Chen Shuixia, Xu Zeshui, Wang Xinxin, Zhang Chenxi
Business School, Sichuan University, Chengdu 610064, China.
Knowl Based Syst. 2022 Dec 22;258:109996. doi: 10.1016/j.knosys.2022.109996. Epub 2022 Oct 17.
Research on the correlation analysis between COVID-19 and air pollution has attracted increasing attention since the COVID-19 pandemic. While many relevant issues have been widely studied, research into ambient air pollutant concentration prediction (APCP) during COVID-19 is still in its infancy. Most of the existing study on APCP is based on machine learning methods, which are not suitable for APCP during COVID-19 due to the different distribution of historical observations before and after the pandemic. Therefore, to fulfill the predictive task based on the historical observations with a different distribution, this paper proposes an improved transfer learning model combined with machine learning for APCP during COVID-19. Specifically, this paper employs the Gaussian mixture method and an optimization algorithm to obtain a new source domain similar to the target domain for further transfer learning. Then, several commonly used machine learning models are trained in the new source domain, and these well-trained models are transferred to the target domain to obtain APCP results. Based on the real-world dataset, the experimental results suggest that, by using the improved machine learning methods based on transfer learning, our method can achieve the prediction with significantly high accuracy. In terms of managerial insights, the effects of influential factors are analyzed according to the relationship between these influential factors and prediction results, while their importance is ranked through their average marginal contribution and partial dependence plots.
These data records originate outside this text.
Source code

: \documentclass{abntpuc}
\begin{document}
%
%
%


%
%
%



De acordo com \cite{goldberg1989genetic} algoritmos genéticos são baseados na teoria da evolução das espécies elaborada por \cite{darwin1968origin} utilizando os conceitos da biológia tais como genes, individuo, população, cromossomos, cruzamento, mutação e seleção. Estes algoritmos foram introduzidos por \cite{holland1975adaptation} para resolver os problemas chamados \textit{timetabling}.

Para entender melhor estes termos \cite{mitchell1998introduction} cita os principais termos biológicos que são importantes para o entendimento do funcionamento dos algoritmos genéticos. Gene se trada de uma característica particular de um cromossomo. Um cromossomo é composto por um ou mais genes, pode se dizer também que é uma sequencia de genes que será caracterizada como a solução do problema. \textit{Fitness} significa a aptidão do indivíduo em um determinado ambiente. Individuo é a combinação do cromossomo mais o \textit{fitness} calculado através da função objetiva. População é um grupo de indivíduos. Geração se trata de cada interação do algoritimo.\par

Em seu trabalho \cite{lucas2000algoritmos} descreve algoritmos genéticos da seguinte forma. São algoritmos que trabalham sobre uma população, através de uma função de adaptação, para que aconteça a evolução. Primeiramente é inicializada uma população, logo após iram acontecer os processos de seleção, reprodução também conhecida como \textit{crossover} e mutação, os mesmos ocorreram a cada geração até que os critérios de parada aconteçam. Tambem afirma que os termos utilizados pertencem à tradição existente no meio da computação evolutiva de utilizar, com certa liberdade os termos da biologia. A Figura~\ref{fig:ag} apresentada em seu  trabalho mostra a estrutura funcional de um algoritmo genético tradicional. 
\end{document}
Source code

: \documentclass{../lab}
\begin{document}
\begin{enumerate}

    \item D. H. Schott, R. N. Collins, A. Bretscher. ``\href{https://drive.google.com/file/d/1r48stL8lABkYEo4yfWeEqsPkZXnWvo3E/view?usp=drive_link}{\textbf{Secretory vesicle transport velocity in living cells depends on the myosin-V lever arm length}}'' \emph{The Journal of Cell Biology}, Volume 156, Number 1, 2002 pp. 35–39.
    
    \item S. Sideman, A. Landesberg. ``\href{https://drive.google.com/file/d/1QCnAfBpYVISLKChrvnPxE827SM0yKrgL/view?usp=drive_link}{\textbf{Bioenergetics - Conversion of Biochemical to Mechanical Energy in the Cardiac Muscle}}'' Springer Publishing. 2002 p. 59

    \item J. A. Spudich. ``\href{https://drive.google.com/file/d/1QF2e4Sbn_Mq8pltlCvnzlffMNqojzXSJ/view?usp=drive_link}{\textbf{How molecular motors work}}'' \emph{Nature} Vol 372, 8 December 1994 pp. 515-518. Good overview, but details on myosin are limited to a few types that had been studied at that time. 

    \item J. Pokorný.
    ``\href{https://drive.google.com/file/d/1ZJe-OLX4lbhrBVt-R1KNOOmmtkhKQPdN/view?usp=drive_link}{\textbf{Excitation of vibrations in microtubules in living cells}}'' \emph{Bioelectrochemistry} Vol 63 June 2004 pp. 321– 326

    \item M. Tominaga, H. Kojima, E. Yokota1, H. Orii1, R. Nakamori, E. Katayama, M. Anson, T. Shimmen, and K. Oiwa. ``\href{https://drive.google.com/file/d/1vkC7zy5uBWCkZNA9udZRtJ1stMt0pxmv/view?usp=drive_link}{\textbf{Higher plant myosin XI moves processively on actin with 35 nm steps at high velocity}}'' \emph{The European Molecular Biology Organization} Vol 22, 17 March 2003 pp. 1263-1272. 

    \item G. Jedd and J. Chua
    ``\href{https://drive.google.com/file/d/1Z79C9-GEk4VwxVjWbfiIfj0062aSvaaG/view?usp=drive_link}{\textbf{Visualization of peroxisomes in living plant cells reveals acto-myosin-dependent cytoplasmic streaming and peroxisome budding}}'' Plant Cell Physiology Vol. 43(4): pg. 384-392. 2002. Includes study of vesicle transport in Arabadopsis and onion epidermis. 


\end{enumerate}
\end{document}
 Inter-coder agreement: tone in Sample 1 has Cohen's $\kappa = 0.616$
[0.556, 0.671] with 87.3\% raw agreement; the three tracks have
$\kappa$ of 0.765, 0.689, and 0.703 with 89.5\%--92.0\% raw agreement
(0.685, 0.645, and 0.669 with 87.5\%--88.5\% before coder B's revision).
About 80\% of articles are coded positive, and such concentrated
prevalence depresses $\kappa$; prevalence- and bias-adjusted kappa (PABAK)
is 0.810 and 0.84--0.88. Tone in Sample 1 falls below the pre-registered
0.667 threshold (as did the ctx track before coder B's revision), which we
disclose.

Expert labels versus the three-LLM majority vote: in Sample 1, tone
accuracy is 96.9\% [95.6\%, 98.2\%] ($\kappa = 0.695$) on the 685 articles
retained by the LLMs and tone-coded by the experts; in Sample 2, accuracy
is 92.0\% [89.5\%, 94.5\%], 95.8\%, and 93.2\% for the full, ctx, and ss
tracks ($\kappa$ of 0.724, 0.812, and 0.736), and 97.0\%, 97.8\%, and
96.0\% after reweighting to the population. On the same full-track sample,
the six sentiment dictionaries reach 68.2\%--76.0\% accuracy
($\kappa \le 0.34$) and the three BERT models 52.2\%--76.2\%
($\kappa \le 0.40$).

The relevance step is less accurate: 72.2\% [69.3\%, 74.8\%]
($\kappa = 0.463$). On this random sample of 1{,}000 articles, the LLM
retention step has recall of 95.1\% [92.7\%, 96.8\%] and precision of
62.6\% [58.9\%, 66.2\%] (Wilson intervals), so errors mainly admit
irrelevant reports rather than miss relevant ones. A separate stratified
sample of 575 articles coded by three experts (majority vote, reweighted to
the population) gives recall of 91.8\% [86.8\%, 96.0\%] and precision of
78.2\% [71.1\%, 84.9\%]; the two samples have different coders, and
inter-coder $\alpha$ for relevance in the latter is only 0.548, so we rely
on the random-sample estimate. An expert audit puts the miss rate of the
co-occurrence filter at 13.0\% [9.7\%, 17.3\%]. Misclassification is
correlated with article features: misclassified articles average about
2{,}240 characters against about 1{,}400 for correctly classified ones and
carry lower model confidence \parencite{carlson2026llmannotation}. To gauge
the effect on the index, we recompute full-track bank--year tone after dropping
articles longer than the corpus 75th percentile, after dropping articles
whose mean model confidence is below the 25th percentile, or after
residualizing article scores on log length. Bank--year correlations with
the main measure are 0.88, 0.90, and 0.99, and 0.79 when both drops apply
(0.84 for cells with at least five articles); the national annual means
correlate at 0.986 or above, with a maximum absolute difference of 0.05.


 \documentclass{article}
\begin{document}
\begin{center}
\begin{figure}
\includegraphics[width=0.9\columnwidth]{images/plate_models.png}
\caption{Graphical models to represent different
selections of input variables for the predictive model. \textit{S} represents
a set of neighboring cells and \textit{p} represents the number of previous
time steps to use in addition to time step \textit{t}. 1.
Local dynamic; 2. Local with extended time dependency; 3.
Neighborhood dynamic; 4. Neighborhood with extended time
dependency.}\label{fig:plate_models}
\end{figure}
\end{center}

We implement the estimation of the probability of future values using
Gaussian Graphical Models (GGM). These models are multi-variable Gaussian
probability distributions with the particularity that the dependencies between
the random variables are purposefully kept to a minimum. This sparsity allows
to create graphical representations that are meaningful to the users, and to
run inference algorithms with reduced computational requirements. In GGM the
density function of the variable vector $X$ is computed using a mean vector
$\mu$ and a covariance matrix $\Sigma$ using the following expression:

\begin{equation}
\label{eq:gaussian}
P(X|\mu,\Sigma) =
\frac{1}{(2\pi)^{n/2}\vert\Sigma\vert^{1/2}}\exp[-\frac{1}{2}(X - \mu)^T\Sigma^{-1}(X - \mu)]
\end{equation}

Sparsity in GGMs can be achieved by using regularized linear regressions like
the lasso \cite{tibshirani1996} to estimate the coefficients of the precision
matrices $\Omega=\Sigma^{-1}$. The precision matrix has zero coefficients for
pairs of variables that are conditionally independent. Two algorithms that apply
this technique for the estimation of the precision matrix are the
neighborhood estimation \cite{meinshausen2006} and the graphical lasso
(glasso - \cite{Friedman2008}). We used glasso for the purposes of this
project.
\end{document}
自新冠疫情以来,关于新冠病毒与空气污染之间相关性分析的研究受到了越来越多的关注。虽然许多相关问题已得到广泛研究,但针对新冠疫情期间环境空气污染物浓度预测(APCP)的研究仍处于起步阶段。现有的大多数关于APCP的研究基于机器学习方法,由于疫情前后历史观测数据分布不同,这些方法并不适用于新冠疫情期间的APCP。因此,为了基于具有不同分布的历史观测数据完成预测任务,本文提出了一种结合机器学习的改进迁移学习模型,用于新冠疫情期间的APCP。具体而言,本文采用高斯混合方法和一种优化算法来获得一个与目标域相似的新源域,以便进行进一步的迁移学习。然后,在新源域中训练几种常用的机器学习模型,并将这些训练良好的模型迁移到目标域以获得APCP结果。基于真实世界数据集的实验结果表明,通过使用基于迁移学习的改进机器学习方法,我们的方法能够以显著更高的准确率实现预测。在管理见解方面,根据这些影响因素与预测结果之间的关系分析影响因素的作用,同时通过它们的平均边际贡献和偏依赖图对其重要性进行排序。